Most peatlands grow so thick that they are actually above the water table and therefore only receive their water from rainfall. This is one reason why peatlands are so common in in the cool and wet climate of Cumbria, which holds 31,000 hectares of blanket bog alone. This is equivalent to over 43,417 football pitches!
Although it appears solid, peat is actually full of water and is very easily damaged.
Bog moss (Sphagnum) is the main peat-forming plant. It doesn't just grow on peatlands - it is the peatland. If you squeeze a handful, water will come pouring out; Sphagnum holds up to 20 times its own weight in water! By holding rainwater it helps to keep the surface damp and maintain the waterlogged conditions that are needed for the formation of peat.
This is usually found high up in the hills covering large areas. Flat mountain and hill tops in the Lake District are usually covered in blanket bog that sometimes also continues down the side of the hill if the slope is gentle.
Lowland raised mire
These peatlands are usually found on flat ground near the coasts of Cumbria. Places like our Foulshaw Moss nature reserve are examples of this habitat
As the name suggests these usually form in valley bottoms and can be found throughout the Lake District.
It can take over 1000 years to make 1m of peatCumbria Wildlife Trust
Peatland restoration in action
Watch this short film to find out why this project is so important and how we are restoring Cumbria’s peatlands.
Why does peatland restoration matter?
Cumbria Wildlife Trust's survey of bogs in the Lake District confirmed that most have been damaged, prompting action to restore peatland. At least 70 per cent of English peatlands are damaged by drainage, heavy grazing, regular burning, cultivation, forestry or other management. Scotland and Wales appear similar.
Once the peatland is damaged it is no longer waterlogged and the specialist plant species that make the peatland, such as Sphagnum mosses, cannot survive.
Once these plant species are lost bare peat areas can form and the surface dries, crumbles and cracks; rapidly eroding during severe weather.
Restoring peatlands aims to reverse this damage by covering bare peat areas with vegetation, blocking drains to raise the water table and return the waterlogged conditions and re-introducing Sphagnum mosses into areas they have been lost.
Restoring the balance of nature benefits people and wildlife, as peatland are hugely important in a number of different ways;
Because the plant material within peatlands doesn’t rot it captures the carbon within the plants and locks it up within the peat. Therefore peatlands are the UK's largest carbon store - with 28.5 million tonnes in the Lake District alone.
A five per cent loss of UK peat soils would be equal to the entire annual man-made carbon emissions.
Water quality and drinking water
70 per cent of UK drinking water is from upland (generally peat dominated) catchments. Peatlands, in particular Sphagnum moss, is a very good filter of rainwater.
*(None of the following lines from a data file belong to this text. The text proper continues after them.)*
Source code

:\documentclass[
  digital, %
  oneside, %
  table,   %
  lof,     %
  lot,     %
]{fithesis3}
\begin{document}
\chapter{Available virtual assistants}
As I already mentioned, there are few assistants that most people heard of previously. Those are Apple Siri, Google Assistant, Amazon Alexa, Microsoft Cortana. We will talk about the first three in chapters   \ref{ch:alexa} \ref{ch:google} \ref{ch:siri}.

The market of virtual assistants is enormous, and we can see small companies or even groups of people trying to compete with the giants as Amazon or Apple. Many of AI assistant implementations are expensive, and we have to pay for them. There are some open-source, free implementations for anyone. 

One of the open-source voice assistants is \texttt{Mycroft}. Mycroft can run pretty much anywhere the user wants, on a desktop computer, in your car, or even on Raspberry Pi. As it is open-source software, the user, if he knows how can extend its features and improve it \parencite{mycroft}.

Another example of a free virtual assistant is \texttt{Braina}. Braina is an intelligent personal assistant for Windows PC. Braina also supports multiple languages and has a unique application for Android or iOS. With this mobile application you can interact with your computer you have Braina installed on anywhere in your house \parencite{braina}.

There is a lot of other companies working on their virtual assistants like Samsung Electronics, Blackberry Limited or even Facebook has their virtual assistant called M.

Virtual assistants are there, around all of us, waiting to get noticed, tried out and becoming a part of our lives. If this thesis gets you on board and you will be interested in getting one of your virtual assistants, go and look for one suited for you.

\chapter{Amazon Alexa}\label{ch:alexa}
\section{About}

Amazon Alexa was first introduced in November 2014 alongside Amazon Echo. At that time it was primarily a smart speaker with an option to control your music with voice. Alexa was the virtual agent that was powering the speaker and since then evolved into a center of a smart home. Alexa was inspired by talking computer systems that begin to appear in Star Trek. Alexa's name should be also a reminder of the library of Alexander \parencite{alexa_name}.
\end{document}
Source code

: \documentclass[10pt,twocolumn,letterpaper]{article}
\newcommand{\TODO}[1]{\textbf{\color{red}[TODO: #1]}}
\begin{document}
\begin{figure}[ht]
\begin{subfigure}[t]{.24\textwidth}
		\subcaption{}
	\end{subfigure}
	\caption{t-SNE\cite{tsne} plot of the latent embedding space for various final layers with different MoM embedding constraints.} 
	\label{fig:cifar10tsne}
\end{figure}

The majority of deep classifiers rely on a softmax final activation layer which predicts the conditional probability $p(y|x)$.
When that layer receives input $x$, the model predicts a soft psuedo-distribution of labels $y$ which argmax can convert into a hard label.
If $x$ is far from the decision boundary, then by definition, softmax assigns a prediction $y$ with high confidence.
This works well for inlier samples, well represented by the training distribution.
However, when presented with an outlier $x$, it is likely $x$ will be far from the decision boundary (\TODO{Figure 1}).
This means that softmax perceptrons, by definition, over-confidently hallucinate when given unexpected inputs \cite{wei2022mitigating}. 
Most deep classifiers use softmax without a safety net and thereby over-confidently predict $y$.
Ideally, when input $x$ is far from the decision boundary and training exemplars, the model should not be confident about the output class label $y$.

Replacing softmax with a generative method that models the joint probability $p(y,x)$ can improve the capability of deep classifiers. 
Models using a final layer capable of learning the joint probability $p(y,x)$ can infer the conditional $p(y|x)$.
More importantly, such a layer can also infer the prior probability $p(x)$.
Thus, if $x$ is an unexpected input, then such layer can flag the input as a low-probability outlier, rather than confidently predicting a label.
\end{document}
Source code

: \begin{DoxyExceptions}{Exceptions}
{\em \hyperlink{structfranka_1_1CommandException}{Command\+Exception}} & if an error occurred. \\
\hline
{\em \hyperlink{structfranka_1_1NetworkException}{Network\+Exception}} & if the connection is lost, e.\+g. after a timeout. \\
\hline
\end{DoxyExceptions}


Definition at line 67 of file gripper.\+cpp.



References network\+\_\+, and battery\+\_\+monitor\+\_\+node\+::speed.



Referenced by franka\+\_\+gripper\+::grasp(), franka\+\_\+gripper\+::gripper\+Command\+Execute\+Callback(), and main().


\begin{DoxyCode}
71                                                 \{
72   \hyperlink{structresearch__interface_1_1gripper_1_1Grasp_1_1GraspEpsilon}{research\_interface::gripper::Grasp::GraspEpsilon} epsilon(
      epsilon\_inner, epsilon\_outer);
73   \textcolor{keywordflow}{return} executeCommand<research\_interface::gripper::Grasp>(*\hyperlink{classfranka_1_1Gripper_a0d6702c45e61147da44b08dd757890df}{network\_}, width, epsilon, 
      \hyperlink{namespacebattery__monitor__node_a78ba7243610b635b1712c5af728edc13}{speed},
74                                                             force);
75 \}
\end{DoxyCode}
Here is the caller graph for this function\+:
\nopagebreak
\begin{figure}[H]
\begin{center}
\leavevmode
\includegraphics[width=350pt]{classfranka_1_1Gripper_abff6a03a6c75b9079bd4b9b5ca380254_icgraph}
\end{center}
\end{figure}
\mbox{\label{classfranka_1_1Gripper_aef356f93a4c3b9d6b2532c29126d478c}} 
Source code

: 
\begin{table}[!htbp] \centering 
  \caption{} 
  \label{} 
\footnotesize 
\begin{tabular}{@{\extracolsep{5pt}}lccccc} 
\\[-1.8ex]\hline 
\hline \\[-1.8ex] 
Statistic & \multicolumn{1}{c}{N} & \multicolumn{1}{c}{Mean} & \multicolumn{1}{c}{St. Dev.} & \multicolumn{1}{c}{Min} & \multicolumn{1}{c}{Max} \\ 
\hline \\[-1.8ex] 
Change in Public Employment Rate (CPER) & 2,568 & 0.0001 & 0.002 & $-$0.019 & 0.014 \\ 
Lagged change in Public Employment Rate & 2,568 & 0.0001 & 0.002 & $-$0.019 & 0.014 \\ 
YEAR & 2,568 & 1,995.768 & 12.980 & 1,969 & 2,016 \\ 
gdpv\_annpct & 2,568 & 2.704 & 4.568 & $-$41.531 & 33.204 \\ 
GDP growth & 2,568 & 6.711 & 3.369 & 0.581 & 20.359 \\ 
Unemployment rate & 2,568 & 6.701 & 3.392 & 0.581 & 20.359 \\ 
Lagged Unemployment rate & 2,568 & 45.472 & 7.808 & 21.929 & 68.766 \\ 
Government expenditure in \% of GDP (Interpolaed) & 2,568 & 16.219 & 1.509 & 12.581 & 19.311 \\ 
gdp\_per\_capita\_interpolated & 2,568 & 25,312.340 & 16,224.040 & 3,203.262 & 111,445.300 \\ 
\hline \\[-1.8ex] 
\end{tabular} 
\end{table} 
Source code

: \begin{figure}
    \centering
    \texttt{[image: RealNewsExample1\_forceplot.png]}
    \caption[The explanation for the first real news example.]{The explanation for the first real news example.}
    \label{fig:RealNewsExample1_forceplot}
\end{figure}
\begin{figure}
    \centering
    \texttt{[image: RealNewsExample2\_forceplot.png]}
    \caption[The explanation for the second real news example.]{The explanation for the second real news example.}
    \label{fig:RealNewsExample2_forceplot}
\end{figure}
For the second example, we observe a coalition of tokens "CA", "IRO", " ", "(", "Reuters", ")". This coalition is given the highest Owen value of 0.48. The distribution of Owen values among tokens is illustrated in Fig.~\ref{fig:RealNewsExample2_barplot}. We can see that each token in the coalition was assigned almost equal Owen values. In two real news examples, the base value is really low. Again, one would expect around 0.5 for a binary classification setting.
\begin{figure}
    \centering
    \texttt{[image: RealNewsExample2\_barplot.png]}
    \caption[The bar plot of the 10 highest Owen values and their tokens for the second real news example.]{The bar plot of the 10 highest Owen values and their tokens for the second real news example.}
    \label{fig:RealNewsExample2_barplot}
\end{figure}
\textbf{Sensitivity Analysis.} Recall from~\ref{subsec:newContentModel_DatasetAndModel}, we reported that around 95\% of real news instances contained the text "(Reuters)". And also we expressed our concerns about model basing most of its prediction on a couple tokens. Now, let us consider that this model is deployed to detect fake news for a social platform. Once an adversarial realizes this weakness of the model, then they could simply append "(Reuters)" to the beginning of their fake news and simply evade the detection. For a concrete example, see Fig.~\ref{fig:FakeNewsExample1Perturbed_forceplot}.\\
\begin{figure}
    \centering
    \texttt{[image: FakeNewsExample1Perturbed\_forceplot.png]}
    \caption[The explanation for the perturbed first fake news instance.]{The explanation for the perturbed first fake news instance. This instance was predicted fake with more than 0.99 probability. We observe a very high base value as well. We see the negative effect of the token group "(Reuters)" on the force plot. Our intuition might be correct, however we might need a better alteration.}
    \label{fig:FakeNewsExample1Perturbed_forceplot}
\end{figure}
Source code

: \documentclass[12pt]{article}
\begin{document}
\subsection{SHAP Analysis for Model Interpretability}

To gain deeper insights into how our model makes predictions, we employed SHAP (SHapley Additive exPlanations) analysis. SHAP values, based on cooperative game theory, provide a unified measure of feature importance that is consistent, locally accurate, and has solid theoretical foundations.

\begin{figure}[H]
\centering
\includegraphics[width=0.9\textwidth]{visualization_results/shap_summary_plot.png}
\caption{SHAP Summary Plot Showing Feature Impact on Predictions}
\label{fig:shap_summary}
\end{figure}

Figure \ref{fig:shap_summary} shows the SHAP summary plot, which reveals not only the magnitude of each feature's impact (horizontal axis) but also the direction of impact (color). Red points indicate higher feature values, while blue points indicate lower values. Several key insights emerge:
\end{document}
Damaged peatlands release large amounts of peat particles into surrounding streams and rivers. This is very expensive for water companies to remove before it can be used as drinking water and adds cost to our water bills.
Peatlands hold large amount of water and during periods of high rainfall they can both hold back water and also slow the flow of the water coming off the hills.
Damaged peatlands cannot hold the same amounts of water. Areas that contain drains actually speed up the flow of water. This means that during high rainfall events water isn’t held back and released slowly but flows immediately into rivers, increasing the flooding risk downstream.
Blocking drains slows this run-off and valley mires can help store floodwater.